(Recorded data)
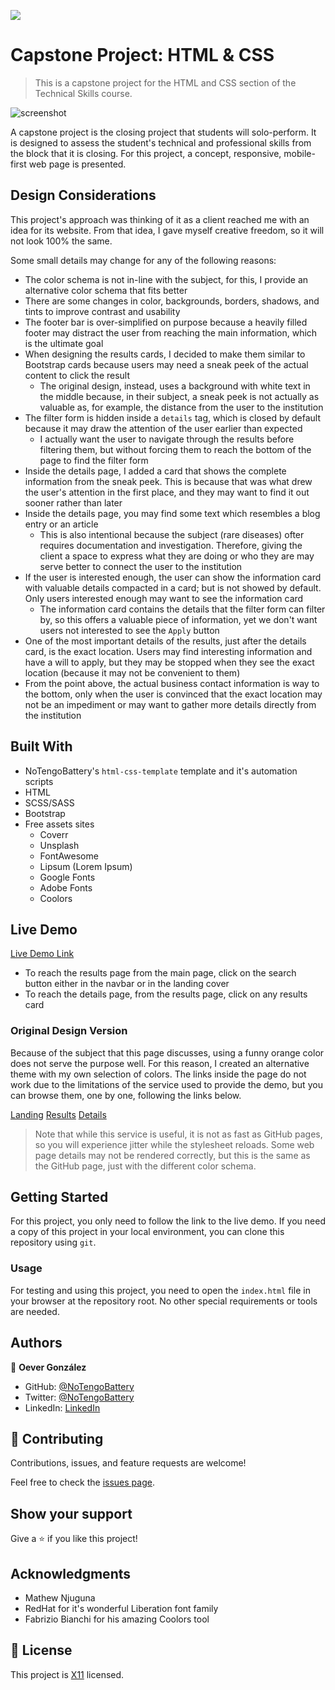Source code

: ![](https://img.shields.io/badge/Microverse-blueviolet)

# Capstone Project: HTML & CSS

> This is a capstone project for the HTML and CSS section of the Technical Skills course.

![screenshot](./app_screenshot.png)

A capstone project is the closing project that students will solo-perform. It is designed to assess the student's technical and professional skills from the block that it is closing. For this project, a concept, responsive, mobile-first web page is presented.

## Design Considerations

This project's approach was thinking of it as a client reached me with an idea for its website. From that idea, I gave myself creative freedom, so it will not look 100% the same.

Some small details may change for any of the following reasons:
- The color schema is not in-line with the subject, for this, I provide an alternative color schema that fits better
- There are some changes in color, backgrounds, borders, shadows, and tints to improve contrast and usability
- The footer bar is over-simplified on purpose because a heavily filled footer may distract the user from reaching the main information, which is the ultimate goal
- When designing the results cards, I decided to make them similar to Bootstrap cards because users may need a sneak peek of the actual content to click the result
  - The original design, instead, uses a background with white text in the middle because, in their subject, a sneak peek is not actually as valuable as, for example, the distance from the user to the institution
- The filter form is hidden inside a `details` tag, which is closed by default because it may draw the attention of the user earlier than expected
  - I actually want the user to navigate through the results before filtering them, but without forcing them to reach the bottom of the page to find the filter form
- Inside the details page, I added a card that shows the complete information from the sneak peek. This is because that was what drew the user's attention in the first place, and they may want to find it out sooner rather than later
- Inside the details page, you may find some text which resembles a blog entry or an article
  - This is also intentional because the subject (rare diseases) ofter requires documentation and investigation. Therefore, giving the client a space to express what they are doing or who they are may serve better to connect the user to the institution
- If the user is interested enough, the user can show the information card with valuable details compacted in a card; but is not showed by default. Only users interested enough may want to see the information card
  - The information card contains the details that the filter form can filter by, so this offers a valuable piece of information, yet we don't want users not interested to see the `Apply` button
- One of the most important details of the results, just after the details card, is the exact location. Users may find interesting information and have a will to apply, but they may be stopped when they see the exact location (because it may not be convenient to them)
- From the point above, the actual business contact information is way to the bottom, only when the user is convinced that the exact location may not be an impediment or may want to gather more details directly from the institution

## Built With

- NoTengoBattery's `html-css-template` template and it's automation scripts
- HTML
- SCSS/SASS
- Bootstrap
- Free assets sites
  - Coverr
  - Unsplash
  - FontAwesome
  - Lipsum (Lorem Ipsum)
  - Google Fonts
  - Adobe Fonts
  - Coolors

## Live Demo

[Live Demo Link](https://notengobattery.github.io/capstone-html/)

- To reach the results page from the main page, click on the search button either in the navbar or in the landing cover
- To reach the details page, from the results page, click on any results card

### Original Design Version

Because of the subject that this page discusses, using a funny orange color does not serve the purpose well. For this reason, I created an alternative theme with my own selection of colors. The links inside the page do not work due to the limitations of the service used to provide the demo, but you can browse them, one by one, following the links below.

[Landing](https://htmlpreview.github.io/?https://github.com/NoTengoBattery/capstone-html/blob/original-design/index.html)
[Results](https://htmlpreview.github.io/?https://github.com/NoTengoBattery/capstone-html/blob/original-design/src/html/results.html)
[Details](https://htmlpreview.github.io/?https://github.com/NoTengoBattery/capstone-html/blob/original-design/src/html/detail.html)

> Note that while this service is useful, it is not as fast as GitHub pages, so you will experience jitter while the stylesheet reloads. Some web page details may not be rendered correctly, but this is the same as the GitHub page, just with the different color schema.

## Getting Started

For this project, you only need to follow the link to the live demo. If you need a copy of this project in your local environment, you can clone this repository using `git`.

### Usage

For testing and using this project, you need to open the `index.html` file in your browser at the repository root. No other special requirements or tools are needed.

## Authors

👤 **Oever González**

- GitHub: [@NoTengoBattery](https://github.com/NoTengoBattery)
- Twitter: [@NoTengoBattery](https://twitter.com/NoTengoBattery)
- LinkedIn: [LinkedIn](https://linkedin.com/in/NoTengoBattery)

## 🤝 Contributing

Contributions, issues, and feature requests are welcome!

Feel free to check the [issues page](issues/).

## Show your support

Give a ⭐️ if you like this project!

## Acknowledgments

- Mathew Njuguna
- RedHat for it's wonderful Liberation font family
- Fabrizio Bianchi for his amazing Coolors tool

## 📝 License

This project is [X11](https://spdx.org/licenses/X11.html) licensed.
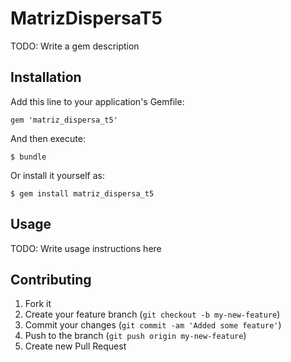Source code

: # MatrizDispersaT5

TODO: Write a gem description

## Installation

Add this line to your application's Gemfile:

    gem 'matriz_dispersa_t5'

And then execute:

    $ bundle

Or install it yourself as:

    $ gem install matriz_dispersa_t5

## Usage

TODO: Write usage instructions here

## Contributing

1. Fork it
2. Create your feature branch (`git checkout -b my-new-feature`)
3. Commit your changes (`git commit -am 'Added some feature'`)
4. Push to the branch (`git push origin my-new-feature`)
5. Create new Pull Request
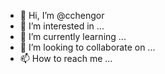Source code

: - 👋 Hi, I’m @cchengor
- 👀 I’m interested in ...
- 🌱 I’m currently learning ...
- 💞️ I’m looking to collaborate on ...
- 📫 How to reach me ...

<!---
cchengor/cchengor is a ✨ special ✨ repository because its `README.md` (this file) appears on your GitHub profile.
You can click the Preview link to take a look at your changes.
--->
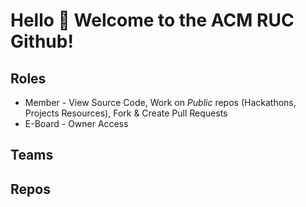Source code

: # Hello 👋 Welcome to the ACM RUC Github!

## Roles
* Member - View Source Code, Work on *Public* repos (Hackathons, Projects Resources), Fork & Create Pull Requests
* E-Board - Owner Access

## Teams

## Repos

Description of the task
Within the lines above, find those holding the word "following" and copy them.

Result for this exercise
Some small details may change for any of the following reasons:
Because of the subject that this page discusses, using a funny orange color does not serve the purpose well. For this reason, I created an alternative theme with my own selection of colors. The links inside the page do not work due to the limitations of the service used to provide the demo, but you can browse them, one by one, following the links below.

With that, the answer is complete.